Bug 276690 - Compilation of a particular module never ends causing runaway builds for the port graphics/diplib on arm64 architecture
Summary: Compilation of a particular module never ends causing runaway builds for the ...
Status: New
Alias: None
Product: Base System
Classification: Unclassified
Component: misc (show other bugs)
Version: 14.0-STABLE
Hardware: arm64 Any
: --- Affects Only Me
Assignee: freebsd-toolchain (Nobody)
URL: https://pkg-status.freebsd.org/ampere...
Keywords:
Depends on:
Blocks:
 
Reported: 2024-01-28 19:36 UTC by Yuri Victorovich
Modified: 2024-02-09 18:54 UTC (History)
5 users (show)

See Also:


Attachments

Note You need to log in before you can comment on or make changes to this bug.
Description Yuri Victorovich freebsd_committer freebsd_triage 2024-01-28 19:36:40 UTC
The problem occurs consistently on both 14 and 15.

See the linked build log.

Also see the history of fallouts: https://portsfallout.com/fallout?port=graphics%2Fdiplib&maintainer=yuri%40FreeBSD.org&env=&category=&flavor=
Comment 1 Mark Millard 2024-01-28 20:00:01 UTC
(In reply to Yuri Victorovich from comment #0)

Freshports indicates:

FreeBSD:15:aarch64	3.4.1
2024-01-17 20:15 – repo build date
2024-01-18 17:00 – processed by FreshPorts
2024-01-28 19:00 – last checked by FreshPorts

as a successful build for 15.

https://portsfallout.com/fallout?port=graphics%2Fdiplib&maintainer=yuri%40FreeBSD.org&env=&category=&flavor

shows no main-arm64 failures after 2023-12-08 05:30.

It also shows just aarch64 (arm64) failures, other than one powerpc64le
failure.
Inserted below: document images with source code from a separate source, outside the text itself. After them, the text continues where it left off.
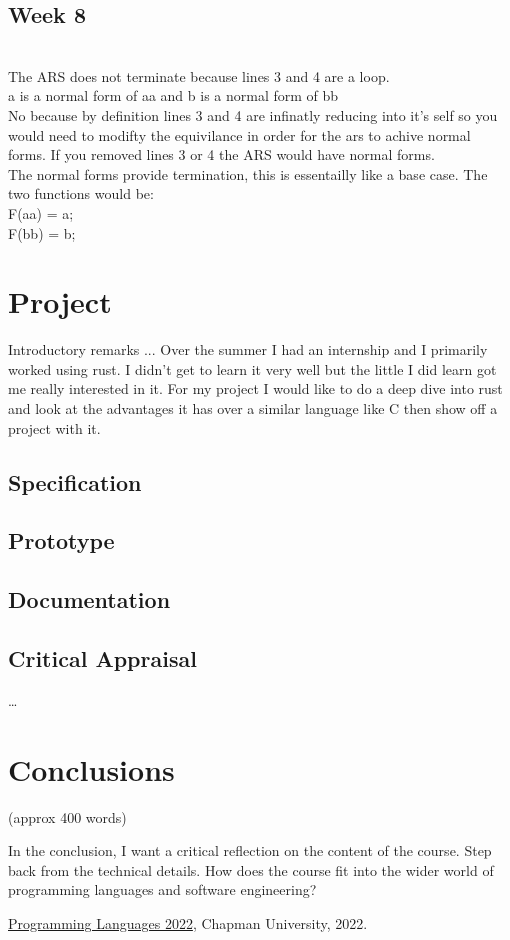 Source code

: \documentclass{article}
\theoremstyle{theorem}
\theoremstyle{definition}
\theoremstyle{remark}
\begin{document}
\subsection{Week 8}
\\The ARS does not terminate because lines 3 and 4 are a loop.
\\a is a normal form of aa and b is a normal form of bb
\\No because by definition lines 3 and 4 are infinatly reducing into it's self so you would need to modifty the equivilance in order for the ars to achive normal forms. If you removed lines 3 or 4 the ARS would have normal forms.
\\The normal forms provide termination, this is essentailly like a base case. The two functions would be:
\\F(aa) = a;
\\F(bb) = b;

\section{Project}
Introductory remarks ...
Over the summer I had an internship and I primarily worked using rust. I didn't get to learn it very well but the little I did learn got me really interested in it. For my project I would like to do a deep dive into rust and look at the advantages it has over a similar language like C then show off a project with it.

\subsection{Specification}
\subsection{Prototype}
\subsection{Documentation}
\subsection{Critical Appraisal}

\ldots

\section{Conclusions}\label{conclusions}

(approx 400 words)

In the conclusion, I want a critical reflection on the content of the course. Step back from the technical details. How does the course fit into the wider world of programming languages and software engineering?

\begin{thebibliography}{99}
 \href{https://github.com/alexhkurz/programming-languages-2022/blob/main/README.md}{Programming Languages 2022}, Chapman University, 2022.
\end{thebibliography}
\end{document}
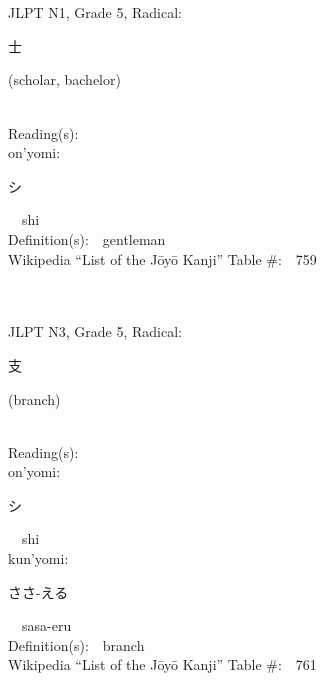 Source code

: \begin{multicols}{2}
\ \ \\
{\fontsize{34pt}{40pt}  }\ \ \\  %
{JLPT N1, Grade 5, Radical:\ \ {\begin{CJK}{UTF8}{min} 士 \end{CJK}} (scholar, bachelor) } \\
Reading(s):\ \ \\
{\hspace*{1em}}on'yomi:\ \ \\
{\hspace*{2em}}{\begin{CJK}{UTF8}{min} シ \end{CJK}}\ \ shi\ \ \\
Definition(s):\ \ gentleman \\
Wikipedia ``List of the J\=oy\=o Kanji'' Table \#:\ \ 759 \\
\ \ \\
{\fontsize{34pt}{40pt}  }\ \ \\  %
{JLPT N3, Grade 5, Radical:\ \ {\begin{CJK}{UTF8}{min} 支 \end{CJK}} (branch) } \\
Reading(s):\ \ \\
{\hspace*{1em}}on'yomi:\ \ \\
{\hspace*{2em}}{\begin{CJK}{UTF8}{min} シ \end{CJK}}\ \ shi\ \ \\
{\hspace*{1em}}kun'yomi:\ \ \\
{\hspace*{2em}}{\begin{CJK}{UTF8}{min} ささ-える \end{CJK}}\ \ sasa-eru\ \ \\
Definition(s):\ \ branch \\
Wikipedia ``List of the J\=oy\=o Kanji'' Table \#:\ \ 761 \\
\ \ \\
{\fontsize{34pt}{40pt}  }\ \ \\  %

\end{multicols}
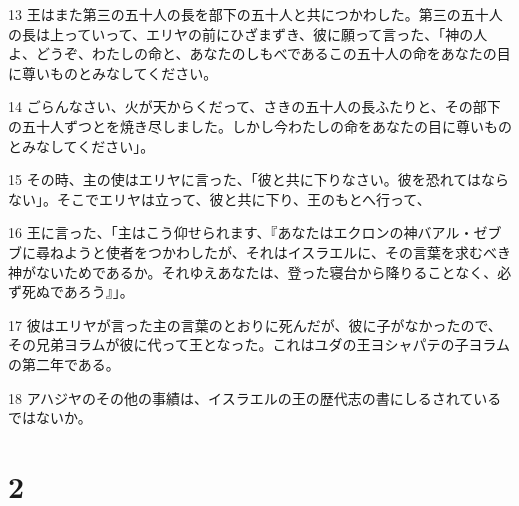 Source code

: \par 13 王はまた第三の五十人の長を部下の五十人と共につかわした。第三の五十人の長は上っていって、エリヤの前にひざまずき、彼に願って言った、「神の人よ、どうぞ、わたしの命と、あなたのしもべであるこの五十人の命をあなたの目に尊いものとみなしてください。
\par 14 ごらんなさい、火が天からくだって、さきの五十人の長ふたりと、その部下の五十人ずつとを焼き尽しました。しかし今わたしの命をあなたの目に尊いものとみなしてください」。
\par 15 その時、主の使はエリヤに言った、「彼と共に下りなさい。彼を恐れてはならない」。そこでエリヤは立って、彼と共に下り、王のもとへ行って、
\par 16 王に言った、「主はこう仰せられます、『あなたはエクロンの神バアル・ゼブブに尋ねようと使者をつかわしたが、それはイスラエルに、その言葉を求むべき神がないためであるか。それゆえあなたは、登った寝台から降りることなく、必ず死ぬであろう』」。
\par 17 彼はエリヤが言った主の言葉のとおりに死んだが、彼に子がなかったので、その兄弟ヨラムが彼に代って王となった。これはユダの王ヨシャパテの子ヨラムの第二年である。
\par 18 アハジヤのその他の事績は、イスラエルの王の歴代志の書にしるされているではないか。

\chapter{2}

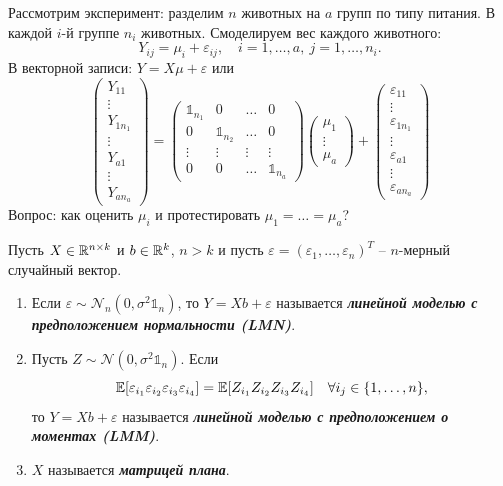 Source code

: \begin{exmp}
	Рассмотрим эксперимент: разделим $n$ животных на $a$ групп по типу питания. В каждой $i$-й группе $n_i$ животных. Смоделируем вес каждого животного:
	\[ Y_{ij} = \mu_i + \varepsilon_{ij}, \quad i = 1, \dots, a,\ j = 1, \dots, n_i. \]
	В векторной записи: $Y = X\mu + \varepsilon$ или
	\[ \begin{pmatrix}
	Y_{11} \\
	\vdots \\
	Y_{1n_1} \\
	\vdots \\
	Y_{a1} \\
	\vdots \\
	Y_{an_a}
	\end{pmatrix}  =
	\begin{pmatrix}
	\mathds{1}_{n_1} & 0 & \dots & 0\\
	0 & \mathds{1}_{n_2} & \dots & 0 \\
	\vdots & \vdots & \vdots & \vdots \\
	0 & 0 & \dots & \mathds{1}_{n_a}
	\end{pmatrix}
	\begin{pmatrix}
	\mu_{1} \\
	\vdots \\
	\mu_{a}
	\end{pmatrix} +
	\begin{pmatrix}
	\varepsilon_{11} \\
	\vdots \\
	\varepsilon_{1n_1} \\
	\vdots \\
	\varepsilon_{a1} \\
	\vdots \\
	\varepsilon_{an_a}
	\end{pmatrix}
	\]
	Вопрос: как оценить $\mu_i$ и протестировать $\mu_1 = \dots = \mu_a$?
\end{exmp}

\begin{defn}
	Пусть $X \in \mathbb{R}^{n \times k}$ и $b \in \mathbb{R}^k$, $n > k$ и пусть $\varepsilon = (\varepsilon_1, \dots, \varepsilon_n)^T$ -- $n$-мерный случайный вектор.
	\begin{enumerate}
		\item Если $\varepsilon \sim \mathcal{N}_n(0, \sigma^2 \mathds{1}_n)$, то $Y = Xb + \varepsilon$ называется \textbf{\textit{линейной моделью с предположением нормальности (LMN)}}.
		\item Пусть $Z \sim \mathcal{N}(0, \sigma^2 \mathds{1}_n)$. Если
		\[ \mathbb{E}[\varepsilon_{i_1}\varepsilon_{i_2}\varepsilon_{i_3}\varepsilon_{i_4}]  = \mathbb{E}[Z_{i_1}Z_{i_2}Z_{i_3}Z_{i_4}] \quad \forall i_j \in \{ 1, \dots, n \}, \]
		то $Y = Xb + \varepsilon$ называется \textbf{\textit{линейной моделью с предположением о моментах (LMM)}}.
		\item $X$ называется \textbf{\textit{матрицей плана}}.
	\end{enumerate}
\end{defn}

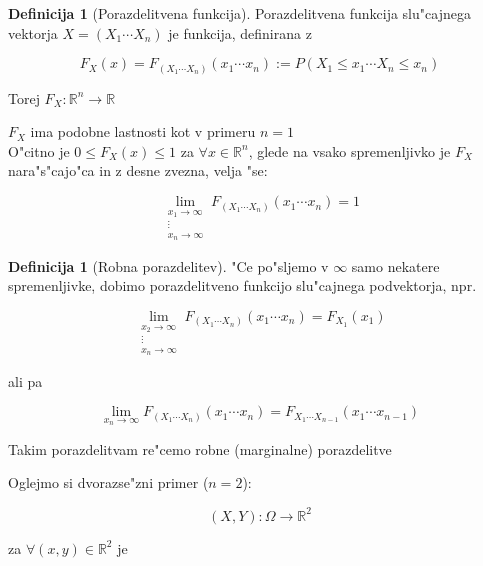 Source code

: \documentclass[a4paper,12pt]{article}
\theoremstyle{definition}
\newtheorem{defn}[counter]{Definicija}
\theoremstyle{remark}
\newcommand{\R}{\mathbb{R}}
\begin{document}
\begin{defn}[Porazdelitvena funkcija]
    Porazdelitvena funkcija slu"cajnega vektorja $X = (X_1 \cdots X_n)$ je funkcija, definirana z

    \begin{equation*}
        F_X(x) = F_{(X_1 \cdots X_n)}(x_1 \cdots x_n) := P(X_1 \leq x_1 \cdots X_n \leq x_n)
    \end{equation*}

    Torej $F_X: \R^n \to \R$
\end{defn}

$F_X$ ima podobne lastnosti kot v primeru $n=1$ \\
O"citno je $0 \leq F_X(x) \leq 1$ za $\forall x \in \R^n$, glede na vsako spremenljivko je $F_X$ nara"s"cajo"ca
in z desne zvezna, velja "se:

\begin{equation*}
    \lim_{\substack{x_1 \to \infty \\ \vdots \\ x_n \to \infty}} F_{(X_1 \cdots X_n)}(x_1 \cdots x_n) = 1
\end{equation*}

\begin{defn}[Robna porazdelitev]
    "Ce po"sljemo v $\infty$ samo nekatere spremenljivke, dobimo porazdelitveno funkcijo slu"cajnega podvektorja, npr.

    \begin{equation*}
        \lim_{\substack{x_2 \to \infty \\ \vdots \\ x_n \to \infty}} F_{(X_1 \cdots X_n)}(x_1 \cdots x_n) = F_{X_1}(x_1)
    \end{equation*}

    ali pa

    \begin{equation*}
        \lim_{x_n \to \infty} F_{(X_1 \cdots X_n)}(x_1 \cdots x_n) =
            F_{X_1 \cdots X_{n-1}}(x_1 \cdots x_{n-1})
    \end{equation*}

    Takim porazdelitvam re"cemo robne (marginalne) porazdelitve
\end{defn}

Oglejmo si dvorazse"zni primer ($n=2$):

\begin{equation*}
    (X,Y): \Omega \to \R^2
\end{equation*}

za $\forall (x,y) \in \R^2$ je 
\end{document}
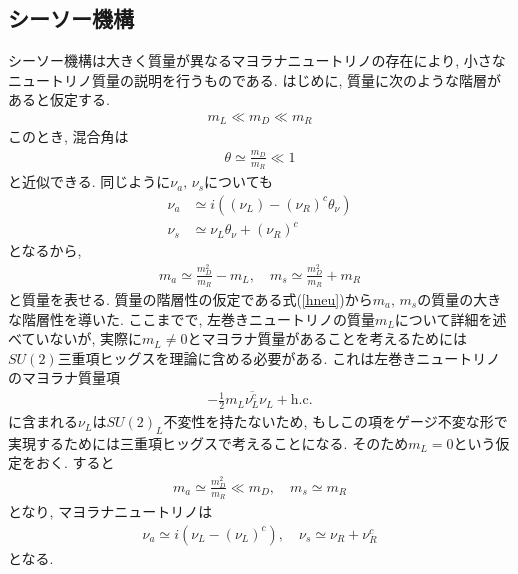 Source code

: \subsection{シーソー機構}
シーソー機構は大きく質量が異なるマヨラナニュートリノの存在により, 小さなニュートリノ質量の説明を行うものである.
はじめに, 質量に次のような階層があると仮定する.
\begin{align}
  m_L \ll m_D \ll m_R \label{hneu}
\end{align}
このとき, 混合角は
\begin{align}
  \theta \simeq \frac{m_D}{m_R} \ll 1
\end{align}
と近似できる.
同じように$\nu_a,\,\nu_s$についても
\begin{align}
  \nu_a &\simeq i\left((\nu_L)-(\nu_R)^c\theta_\nu \right)\nonumber\\
  \nu_s &\simeq \nu_L\theta_\nu + (\nu_R)^c\nonumber
\end{align}
となるから,
\begin{align}
  m_a \simeq \frac{m_D^2}{m_R} - m_L,\quad m_s \simeq \frac{m_D^2}{m_R} + m_R\nonumber
\end{align}
と質量を表せる.
質量の階層性の仮定である式(\ref{hneu})から$m_a,\,m_s$の質量の大きな階層性を導いた.
ここまでで, 左巻きニュートリノの質量$m_L$について詳細を述べていないが, 実際に$m_L\neq0$とマヨラナ質量があることを考えるためには$SU(2)$三重項ヒッグスを理論に含める必要がある.
これは左巻きニュートリノのマヨラナ質量項
\begin{align}
  -\frac{1}{2}m_L\overline{\nu_L^c}\nu_L + \mathrm{h.c.} \nonumber
\end{align}
に含まれる$\nu_L$は$SU(2)_L$不変性を持たないため, もしこの項をゲージ不変な形で実現するためには三重項ヒッグスで考えることになる.
そのため$m_L =0$という仮定をおく.
すると
\begin{align}
  m_a \simeq \frac{m_D^2}{m_R}\ll m_D,\quad m_s \simeq m_R\nonumber
\end{align}
となり, マヨラナニュートリノは
\begin{align}
  \nu_a \simeq i\left(\nu_L - (\nu_L)^c\right),\quad \nu_s \simeq \nu_R + \nu_R^c
\end{align}
となる.

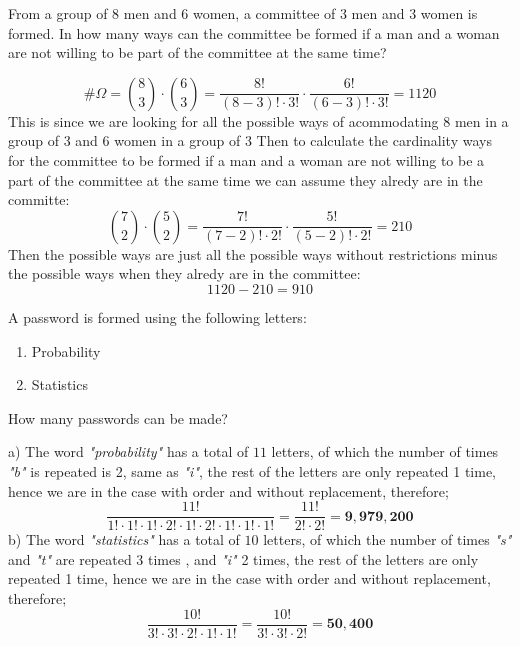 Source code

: \documentclass{article}
\begin{document}
        \begin{solutions}
            From a group of 8 men and 6 women, a committee of 3 men and 3 women is formed. In how many ways can the committee be formed if a man and a woman are not willing to be part of the committee at the same time? \par

            \[ 
                \#\Omega = \binom{8}{3} \cdot \binom{6}{3} = \frac{8!}{(8 - 3)! \cdot 3!} \cdot \frac{6!}{(6 - 3)! \cdot 3!} = 1120
                
            \]
            This is since we are looking for all the possible ways of acommodating 8 men in a group of 3 and 6 women in a group of 3 
            Then to calculate the cardinality ways for the committee to be formed if a man and a woman are not willing to be a part of the committee at the same time we can assume they alredy are in the committe:
            \[ 
            \binom{7}{2} \cdot \binom{5}{2} = \frac{7!}{(7 - 2)! \cdot 2!} \cdot \frac{5!}{(5 - 2)! \cdot 2!} = 210
            \]
            Then the possible ways are just all the possible ways without restrictions minus the possible ways when they alredy are in the committee:
            \[ 
                1120 - 210 = 910
            \]
            \noindent 
            \bigskip
            \bigskip
        \end{solutions}
        
        \begin{samepage}
        \begin{solutions}
            A password is formed using the following letters:
            \begin{enumerate}[label=\alph*)]
                \item Probability
                \item Statistics
            \end{enumerate} 
            How many passwords can be made? \par
            \bigskip
            \noindent a) The word \textit{"probability"} has a total of $11$ letters, of which the number of times \textit{"b"} is repeated is 2, same as \textit{"i"}, the rest of the letters are only repeated 1 time, hence we are in the case with order and without replacement, therefore;
            \[
                \frac{11!}{1!\cdot1!\cdot1!\cdot2!\cdot1!\cdot2!\cdot1!\cdot1!\cdot1!} = \frac{11!}{2!\cdot2!} = \mathbf{9, 979, 200}
            \]
            b) The word \textit{"statistics"} has a total of $10$ letters, of which the number of times \textit{"s"} and \textit{"t"} are repeated 3 times , and \textit{"i"} 2 times, the rest of the letters are only repeated 1 time, hence we are in the case with order and without replacement, therefore;
            \[
                \frac{10!}{3!\cdot3!\cdot2!\cdot1!\cdot1!} = \frac{10!}{3!\cdot3!\cdot2!} = \mathbf{50, 400}
            \]
            \medskip
        \end{solutions}
        \end{samepage}
\end{document}

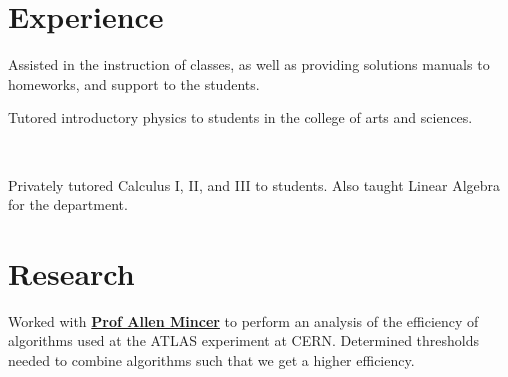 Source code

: \documentclass[]{deedy-resume-openfont}
\begin{document}
\begin{minipage}[t]{0.66\textwidth} 


\section{Experience}

\vspace{\topsep} %
\begin{tightemize}\item Assisted in the instruction of classes, as well as
        providing solutions manuals to homeworks, and support to the students.
\end{tightemize}
\sectionsep

\vspace{\topsep} %
\begin{tightemize}\item Tutored introductory physics to students in the college of arts
and sciences. 
\end{tightemize}
\sectionsep

\\
\begin{tightemize}
\item Privately tutored Calculus I, II, and III to students. Also taught Linear Algebra for the department. 
\end{tightemize}
\sectionsep


\section{Research}
Worked with \textbf{\href{https://as.nyu.edu/content/nyu-as/as/faculty/allen-mincer.html}{Prof Allen Mincer}} 
to perform an analysis of the efficiency of algorithms used at the ATLAS
experiment at CERN. 
Determined thresholds needed to combine algorithms such that we get a higher efficiency. 
\sectionsep


\end{minipage}
\end{document}

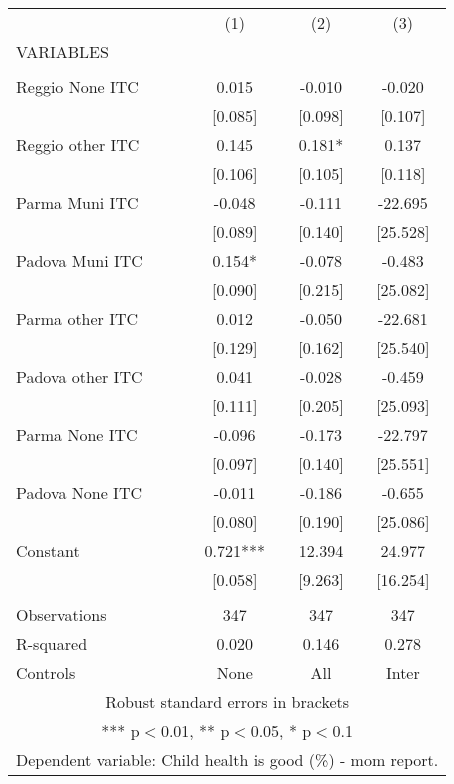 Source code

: \begin{tabular}{lccc} \hline
 & (1) & (2) & (3) \\
VARIABLES &  &  &  \\ \hline
 &  &  &  \\
Reggio None ITC & 0.015 & -0.010 & -0.020 \\
 & [0.085] & [0.098] & [0.107] \\
Reggio other ITC & 0.145 & 0.181* & 0.137 \\
 & [0.106] & [0.105] & [0.118] \\
Parma Muni ITC & -0.048 & -0.111 & -22.695 \\
 & [0.089] & [0.140] & [25.528] \\
Padova Muni ITC & 0.154* & -0.078 & -0.483 \\
 & [0.090] & [0.215] & [25.082] \\
Parma other ITC & 0.012 & -0.050 & -22.681 \\
 & [0.129] & [0.162] & [25.540] \\
Padova other ITC & 0.041 & -0.028 & -0.459 \\
 & [0.111] & [0.205] & [25.093] \\
Parma None ITC & -0.096 & -0.173 & -22.797 \\
 & [0.097] & [0.140] & [25.551] \\
Padova None ITC & -0.011 & -0.186 & -0.655 \\
 & [0.080] & [0.190] & [25.086] \\
Constant & 0.721*** & 12.394 & 24.977 \\
 & [0.058] & [9.263] & [16.254] \\
 &  &  &  \\
Observations & 347 & 347 & 347 \\
R-squared & 0.020 & 0.146 & 0.278 \\
 Controls & None & All & Inter \\ \hline
\multicolumn{4}{c}{ Robust standard errors in brackets} \\
\multicolumn{4}{c}{ *** p$<$0.01, ** p$<$0.05, * p$<$0.1} \\
\multicolumn{4}{c}{ Dependent variable: Child health is good (\%) - mom report.} \\
\end{tabular}
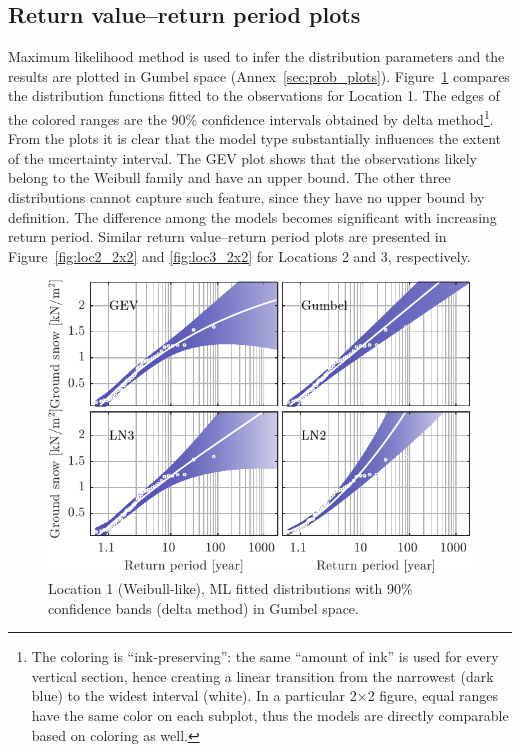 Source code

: \subsection{Return value--return period plots}

Maximum likelihood method is used to infer the distribution parameters and the results are plotted in Gumbel space (Annex~\ref{sec:prob_plots}). Figure~\ref{fig:loc1_2x2} compares the distribution functions fitted to the observations for Location 1. The edges of the colored ranges are the 90\% confidence intervals obtained by delta method\footnote{The coloring is ``ink-preserving'': the same ``amount of ink'' is used for every vertical section, hence creating a linear transition from the narrowest (dark blue) to the widest interval (white). In a particular 2$\times$2 figure, equal ranges have the same color on each subplot, thus the models are directly comparable based on coloring as well.}. From the plots it is clear that the model type substantially influences the extent of the uncertainty interval. The GEV plot shows that the observations likely belong to the Weibull family and have an upper bound. The other three distributions cannot capture such feature, since they have no upper bound by definition. The difference among the models becomes significant with increasing return period. Similar return value--return period plots are presented in Figure~\ref{fig:loc2_2x2} and \ref{fig:loc3_2x2} for Locations 2 and 3, respectively.

\begin{figure}[htbp!]
	\centering    
	\includegraphics[]{filled_RP_RV_2x2_ID300_CI09.pdf}
	\caption{Location 1 (Weibull-like), ML fitted distributions with 90\% confidence bands (delta method) in Gumbel space.}
	\label{fig:loc1_2x2}
\end{figure}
So "Hardware: any any" seems misclassified?
Comment 2 Yuri Victorovich freebsd_committer freebsd_triage 2024-01-28 20:46:16 UTC
https://portsfallout.com shows that the problem existed at least from September 2023, and probably earlier.
Comment 3 Mark Millard 2024-01-28 20:56:35 UTC
(In reply to Yuri Victorovich from comment #2)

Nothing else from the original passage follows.